++++ TASK INPUTS

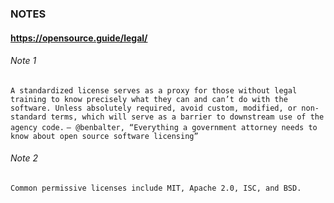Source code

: ### NOTES

#### https://opensource.guide/legal/
###### Note 1
```A standardized license serves as a proxy for those without legal training to know precisely what they can and can’t do with the software. Unless absolutely required, avoid custom, modified, or non-standard terms, which will serve as a barrier to downstream use of the agency code.```
```— @benbalter, “Everything a government attorney needs to know about open source software licensing” ```
###### Note 2
``` Common permissive licenses include MIT, Apache 2.0, ISC, and BSD. ```

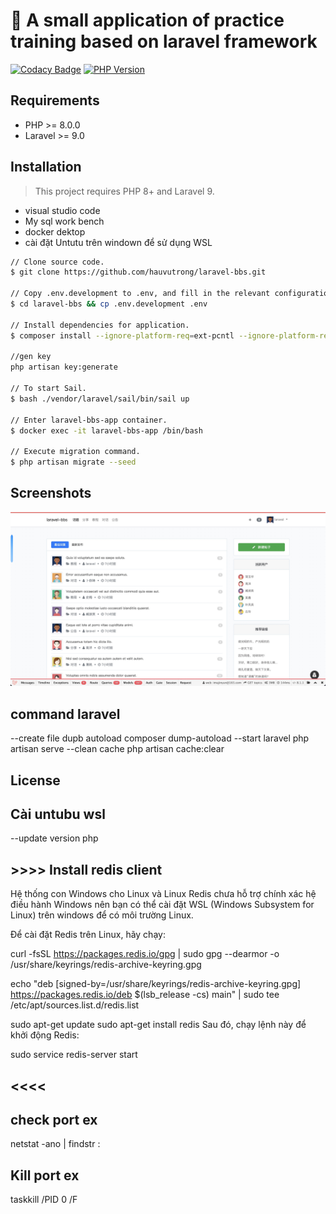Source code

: # 🌈 A small application of practice training based on laravel framework

[![Codacy Badge](https://app.codacy.com/project/badge/Grade/c6ea157ba46c45d8b6d4550e327a666a)](https://www.codacy.com/gh/imajinyun/laravel-bbs/dashboard?utm_source=github.com&amp;utm_medium=referral&amp;utm_content=imajinyun/laravel-bbs&amp;utm_campaign=Badge_Grade)
[![PHP Version](https://img.shields.io/static/v1?label=version&message=%3E=8.1&color=%234F5893&labelColor=grey&logo=PHP&logoColor=blue&style=flat&link=https://www.php.net/supported-versions.php)](https://www.php.net/supported-versions.php)


## Requirements

* PHP >= 8.0.0
* Laravel >= 9.0

## Installation

> This project requires PHP 8+ and Laravel 9.

- visual studio code
- My sql work bench
- docker dektop
- cài đặt Untutu trên windown để sử dụng WSL

```bash
// Clone source code.
$ git clone https://github.com/hauvutrong/laravel-bbs.git

// Copy .env.development to .env, and fill in the relevant configuration values.
$ cd laravel-bbs && cp .env.development .env

// Install dependencies for application.
$ composer install --ignore-platform-req=ext-pcntl --ignore-platform-req=ext-sodium --ignore-platform-req=ext-sockets --ignore-platform-req=ext-posix

//gen key
php artisan key:generate

// To start Sail.
$ bash ./vendor/laravel/sail/bin/sail up

// Enter laravel-bbs-app container.
$ docker exec -it laravel-bbs-app /bin/bash

// Execute migration command.
$ php artisan migrate --seed
```

## Screenshots

![laravel-bbs-frontend](./public/img/bbs.jpg)

## command laravel 
--create file dupb autoload
composer dump-autoload
--start laravel
php artisan serve
--clean cache
php artisan cache:clear

## License

## Cài untubu wsl

--update version php
## >>>> Install redis client
Hệ thống con Windows cho Linux và Linux
Redis chưa hỗ trợ chính xác hệ điều hành Windows nên bạn có thể cài đặt WSL (Windows Subsystem for Linux) trên windows để có môi trường Linux.

Để cài đặt Redis trên Linux, hãy chạy:

curl -fsSL https://packages.redis.io/gpg | sudo gpg --dearmor -o /usr/share/keyrings/redis-archive-keyring.gpg

echo "deb [signed-by=/usr/share/keyrings/redis-archive-keyring.gpg] https://packages.redis.io/deb $(lsb_release -cs) main" | sudo tee /etc/apt/sources.list.d/redis.list

sudo apt-get update
sudo apt-get install redis
Sau đó, chạy lệnh này để khởi động Redis:

sudo service redis-server start
## <<<<

## check port ex
netstat -ano | findstr :<PORT>
## Kill port ex
taskkill /PID 0 /F
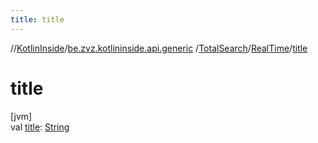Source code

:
 ```yaml
---
title: title
---
```

//[KotlinInside](../../../../index.html)/[be.zvz.kotlininside.api.generic](../../index.html)
/[TotalSearch](../index.html)/[RealTime](index.html)/[title](title.html)

# title

[jvm]\
val [title](title.html): [String](https://kotlinlang.org/api/latest/jvm/stdlib/kotlin/-string/index.html)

++++++++

● EXERCISE PROMPT
Restate each line of the material word for word, skipping any picture.

● TASK RESPONSE
Source code

: ### NOTES

#### https://opensource.guide/legal/
###### Note 1
```A standardized license serves as a proxy for those without legal training to know precisely what they can and can’t do with the software. Unless absolutely required, avoid custom, modified, or non-standard terms, which will serve as a barrier to downstream use of the agency code.```
```— @benbalter, “Everything a government attorney needs to know about open source software licensing” ```
###### Note 2
``` Common permissive licenses include MIT, Apache 2.0, ISC, and BSD. ```

Source code

: # 🌈 A small application of practice training based on laravel framework

[![Codacy Badge](https://app.codacy.com/project/badge/Grade/c6ea157ba46c45d8b6d4550e327a666a)](https://www.codacy.com/gh/imajinyun/laravel-bbs/dashboard?utm_source=github.com&amp;utm_medium=referral&amp;utm_content=imajinyun/laravel-bbs&amp;utm_campaign=Badge_Grade)
[![PHP Version](https://img.shields.io/static/v1?label=version&message=%3E=8.1&color=%234F5893&labelColor=grey&logo=PHP&logoColor=blue&style=flat&link=https://www.php.net/supported-versions.php)](https://www.php.net/supported-versions.php)


## Requirements

* PHP >= 8.0.0
* Laravel >= 9.0

## Installation

> This project requires PHP 8+ and Laravel 9.

- visual studio code
- My sql work bench
- docker dektop
- cài đặt Untutu trên windown để sử dụng WSL

```bash
// Clone source code.
$ git clone https://github.com/hauvutrong/laravel-bbs.git

// Copy .env.development to .env, and fill in the relevant configuration values.
$ cd laravel-bbs && cp .env.development .env

// Install dependencies for application.
$ composer install --ignore-platform-req=ext-pcntl --ignore-platform-req=ext-sodium --ignore-platform-req=ext-sockets --ignore-platform-req=ext-posix

//gen key
php artisan key:generate

// To start Sail.
$ bash ./vendor/laravel/sail/bin/sail up

// Enter laravel-bbs-app container.
$ docker exec -it laravel-bbs-app /bin/bash

// Execute migration command.
$ php artisan migrate --seed
```

## Screenshots

![laravel-bbs-frontend](./public/img/bbs.jpg)

## command laravel 
--create file dupb autoload
composer dump-autoload
--start laravel
php artisan serve
--clean cache
php artisan cache:clear

## License

## Cài untubu wsl

--update version php
## >>>> Install redis client
Hệ thống con Windows cho Linux và Linux
Redis chưa hỗ trợ chính xác hệ điều hành Windows nên bạn có thể cài đặt WSL (Windows Subsystem for Linux) trên windows để có môi trường Linux.

Để cài đặt Redis trên Linux, hãy chạy:

curl -fsSL https://packages.redis.io/gpg | sudo gpg --dearmor -o /usr/share/keyrings/redis-archive-keyring.gpg

echo "deb [signed-by=/usr/share/keyrings/redis-archive-keyring.gpg] https://packages.redis.io/deb $(lsb_release -cs) main" | sudo tee /etc/apt/sources.list.d/redis.list

sudo apt-get update
sudo apt-get install redis
Sau đó, chạy lệnh này để khởi động Redis:

sudo service redis-server start
## <<<<

## check port ex
netstat -ano | findstr :<PORT>
## Kill port ex
taskkill /PID 0 /F
Source code

:
 ```yaml
---
title: title
---
```

//[KotlinInside](../../../../index.html)/[be.zvz.kotlininside.api.generic](../../index.html)
/[TotalSearch](../index.html)/[RealTime](index.html)/[title](title.html)

# title

[jvm]\
val [title](title.html): [String](https://kotlinlang.org/api/latest/jvm/stdlib/kotlin/-string/index.html)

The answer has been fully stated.